Some days, you get smacked in the face with the “woe is me, wahhhh” bat.  Yesterday was one of those days.  Today isn’t looking better.  I whined a lot on twitter and I whined a lot to Zliten over IM and I whined a lot to myself.  Because my life is so terrible and horrible and everything is wrong and poor me *laughs*.  Let me elaborate below.

First of all, I’m trying to figure out what to do for my birthday coming up.  For some reason, it is a BIG DEAL this year to me.  I don’t want to just throw a party and have people come over.  I don’t want to just go out to a bar and get drunk.  I want to do something ridiculously cool.  I want to be that kind of person that pops off to another country for their birthday.  Or at least somewhere out of town.  At the very least, something cool and unique.

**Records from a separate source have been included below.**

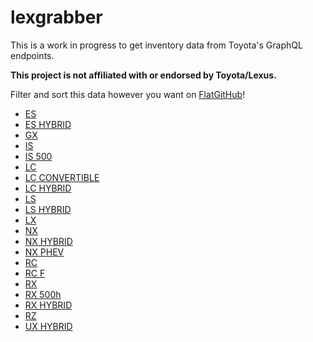 # lexgrabber

This is a work in progress to get inventory data from Toyota's GraphQL endpoints.

**This project is not affiliated with or endorsed by Toyota/Lexus.**

Filter and sort this data however you want on [FlatGitHub](https://githubnext.com/projects/flat-data)!

- [ES](https://flatgithub.com/major/lexgrabber?filename=output/ES.csv)
- [ES HYBRID](https://flatgithub.com/major/lexgrabber?filename=output/ESH.csv)
- [GX](https://flatgithub.com/major/lexgrabber?filename=output/GX.csv)
- [IS](https://flatgithub.com/major/lexgrabber?filename=output/IS.csv)
- [IS 500](https://flatgithub.com/major/lexgrabber?filename=output/IS500.csv)
- [LC](https://flatgithub.com/major/lexgrabber?filename=output/LC.csv)
- [LC CONVERTIBLE](https://flatgithub.com/major/lexgrabber?filename=output/LCCV.csv)
- [LC HYBRID](https://flatgithub.com/major/lexgrabber?filename=output/LCH.csv)
- [LS](https://flatgithub.com/major/lexgrabber?filename=output/LS.csv)
- [LS HYBRID](https://flatgithub.com/major/lexgrabber?filename=output/LSH.csv)
- [LX](https://flatgithub.com/major/lexgrabber?filename=output/LX.csv)
- [NX](https://flatgithub.com/major/lexgrabber?filename=output/NX.csv)
- [NX HYBRID](https://flatgithub.com/major/lexgrabber?filename=output/NXH.csv)
- [NX PHEV](https://flatgithub.com/major/lexgrabber?filename=output/NXPHEV.csv)
- [RC](https://flatgithub.com/major/lexgrabber?filename=output/RC.csv)
- [RC F](https://flatgithub.com/major/lexgrabber?filename=output/RCF.csv)
- [RX](https://flatgithub.com/major/lexgrabber?filename=output/RX.csv)
- [RX 500h](https://flatgithub.com/major/lexgrabber?filename=output/RX500H.csv)
- [RX HYBRID](https://flatgithub.com/major/lexgrabber?filename=output/RXH.csv)
- [RZ](https://flatgithub.com/major/lexgrabber?filename=output/RZ.csv)
- [UX HYBRID](https://flatgithub.com/major/lexgrabber?filename=output/UXH.csv)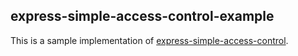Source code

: express-simple-access-control-example
---

This is a sample implementation of [express-simple-access-control](https://github.com/hyorimitsu/express-simple-access-control).
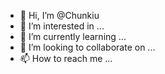 - 👋 Hi, I’m @Chunkiu
- 👀 I’m interested in ...
- 🌱 I’m currently learning ...
- 💞️ I’m looking to collaborate on ...
- 📫 How to reach me ...

<!---
Chunkiu/Chunkiu is a ✨ special ✨ repository because its `README.md` (this file) appears on your GitHub profile.
You can click the Preview link to take a look at your changes.
--->
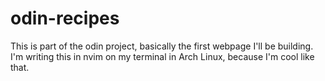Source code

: # odin-recipes

This is part of the odin project, basically the first webpage I'll be building.
I'm writing this in nvim on my terminal in Arch Linux, because I'm cool like that.

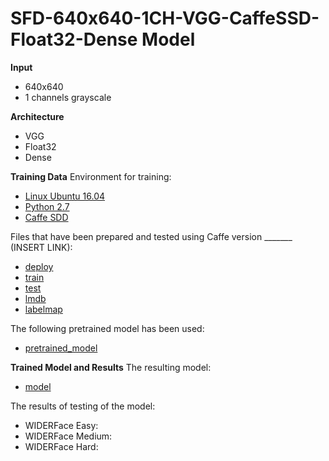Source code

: 
# SFD-640x640-1CH-VGG-CaffeSSD-Float32-Dense Model

__Input__
+ 640x640
+ 1 channels grayscale

__Architecture__
+ VGG
+ Float32
+ Dense

__Training Data__
Environment for training:
+ [Linux Ubuntu 16.04](link)
+ [Python 2.7](link)
+ [Caffe SDD](link)

Files that have been prepared and tested using Caffe version _______ (INSERT LINK):
+ [deploy](deploy.prototxt)
+ [train](train.prototxt)
+ [test](test.prototxt)
+ [lmdb]()
+ [labelmap]()

The following pretrained model has been used:
+ [pretrained_model](https://gist.github.com/weiliu89/2ed6e13bfd5b57cf81d6)

__Trained Model and Results__
The resulting model:
+ [model](https://drive.google.com/open?id=1fudH6TU29F0oOVlIE2trulzCdhmJqJUh)

The results of testing of the model:
+ WIDERFace Easy:
+ WIDERFace Medium: 
+ WIDERFace Hard:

The everlovin’ problem is – money.  Whoever said that money is the root of all evil is a damn dirty liar – it’s definitely the LACK of money.  Zliten is (smartly) insisting that we save some and do some house renovations this year.  But I mean, seriously?  Who needs new countertops and windows and working central heat?  I’m only half kidding – a life without vacations to look forward to for me is seriously NOT happy.  I’m willing to work hard, but I also need to play hard.

I’ve already made sacrifices.  The honeymoon is moving from 2010 to 2011 due to work schedules.  I actually decided I was going to be very frugal about clothes shopping in 2010, since I’m not losing weight, to save money.  I *need* very few things.  I need to get back to my budgeting spreadsheets to get a handle on how all the funds come and go.  Instead of running the Long Beach Marathon in October and taking a happy fun vacation then, I’m running the San Antonio one in November.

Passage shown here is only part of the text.